Бан (титул)

Поделись знанием:
Перейти к: навигация, поиск

Бан — правитель земли, области. Название встречается среди правителей Хорватии, Боснии, Мачвы, Валахии, Молдавии и Венгрии. Понимался также как «господин, хозяин»[1].





Этимология

Существует три основные теории происхождения наименования бан — тюркская, иранская и готская:

  1. Слово ban выводится из тюркского baian/bajan «властитель полчища», через посредство аварского языка в значении «богатый» известным стало славянам[2][3]. Предполагалось даже выводить из имени аварского предводителя Баяна[4].
  2. Производят от древнеиранского слова ban со значением «человек высокого положения, господин, властитель»[5][6].
  3. Из готского bandvjan выводили термин ban[7].

История

К:Википедия:Статьи без источников (тип: не указан)

Название это встречается уже у Константина Порфирородного, когда он говорит о Хорватии («Боян (βοεάνος) их владеет Кривасой, Лицей и Гуциской»).

В Хорватии термин «бан» после присоединения к Венгрии в начале XII века на правах личной унии стал обозначать назначаемого королём правителя, осуществлявшего в Хорватии автономную власть.
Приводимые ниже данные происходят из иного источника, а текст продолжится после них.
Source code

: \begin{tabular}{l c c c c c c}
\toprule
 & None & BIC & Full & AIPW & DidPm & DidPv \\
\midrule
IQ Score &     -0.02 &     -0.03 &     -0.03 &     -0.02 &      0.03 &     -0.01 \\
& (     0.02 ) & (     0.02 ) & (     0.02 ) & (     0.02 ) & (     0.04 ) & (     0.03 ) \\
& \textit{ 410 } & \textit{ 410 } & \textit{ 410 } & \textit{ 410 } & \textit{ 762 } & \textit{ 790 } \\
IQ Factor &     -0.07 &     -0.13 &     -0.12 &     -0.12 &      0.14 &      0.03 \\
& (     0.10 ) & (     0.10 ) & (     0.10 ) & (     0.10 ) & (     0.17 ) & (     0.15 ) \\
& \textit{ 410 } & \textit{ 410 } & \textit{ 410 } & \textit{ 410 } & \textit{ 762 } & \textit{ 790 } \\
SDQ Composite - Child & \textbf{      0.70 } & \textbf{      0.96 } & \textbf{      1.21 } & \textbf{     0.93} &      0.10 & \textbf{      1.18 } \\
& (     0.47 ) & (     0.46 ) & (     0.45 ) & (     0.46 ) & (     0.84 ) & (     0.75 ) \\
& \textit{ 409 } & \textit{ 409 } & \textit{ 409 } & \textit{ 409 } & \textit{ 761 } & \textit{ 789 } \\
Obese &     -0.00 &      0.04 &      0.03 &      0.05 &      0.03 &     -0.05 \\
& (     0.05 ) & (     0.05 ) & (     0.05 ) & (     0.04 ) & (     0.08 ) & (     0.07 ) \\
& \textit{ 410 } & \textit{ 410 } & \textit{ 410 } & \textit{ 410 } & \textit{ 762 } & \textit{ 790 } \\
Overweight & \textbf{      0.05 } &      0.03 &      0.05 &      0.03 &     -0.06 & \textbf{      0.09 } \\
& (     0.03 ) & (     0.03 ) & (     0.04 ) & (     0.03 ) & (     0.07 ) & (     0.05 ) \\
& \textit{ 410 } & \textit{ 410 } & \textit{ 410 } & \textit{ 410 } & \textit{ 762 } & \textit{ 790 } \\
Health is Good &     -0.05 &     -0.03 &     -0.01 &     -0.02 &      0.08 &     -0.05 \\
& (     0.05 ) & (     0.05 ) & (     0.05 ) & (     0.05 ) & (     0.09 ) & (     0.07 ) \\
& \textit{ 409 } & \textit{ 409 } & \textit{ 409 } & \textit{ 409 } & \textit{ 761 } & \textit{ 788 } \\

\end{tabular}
Хорватский бан имел большие права: в государственных актах его имя писалось после имени короля, и он имел те же привилегии, что и палатин в Венгрии.

Бан давал права городам, имел верховный надзор над королевскими замками, назначал жупанов, епископов и аббатов; он получал шестую часть всех таможенных доходов, третью часть пеней и известную часть всех других государственных доходов, имел право чеканить монету, был верховным судьёй в своей стране и главным полководцем; во время войны в границах своей провинции он должен был заботиться о содержании войск, за что получал отдельное вознаграждение деньгами и солью; в походах шёл первым, в отступлении — последним. При королевском дворе хорватский бан занимал третье место после палатина и придворного судьи (лат. judex curiae).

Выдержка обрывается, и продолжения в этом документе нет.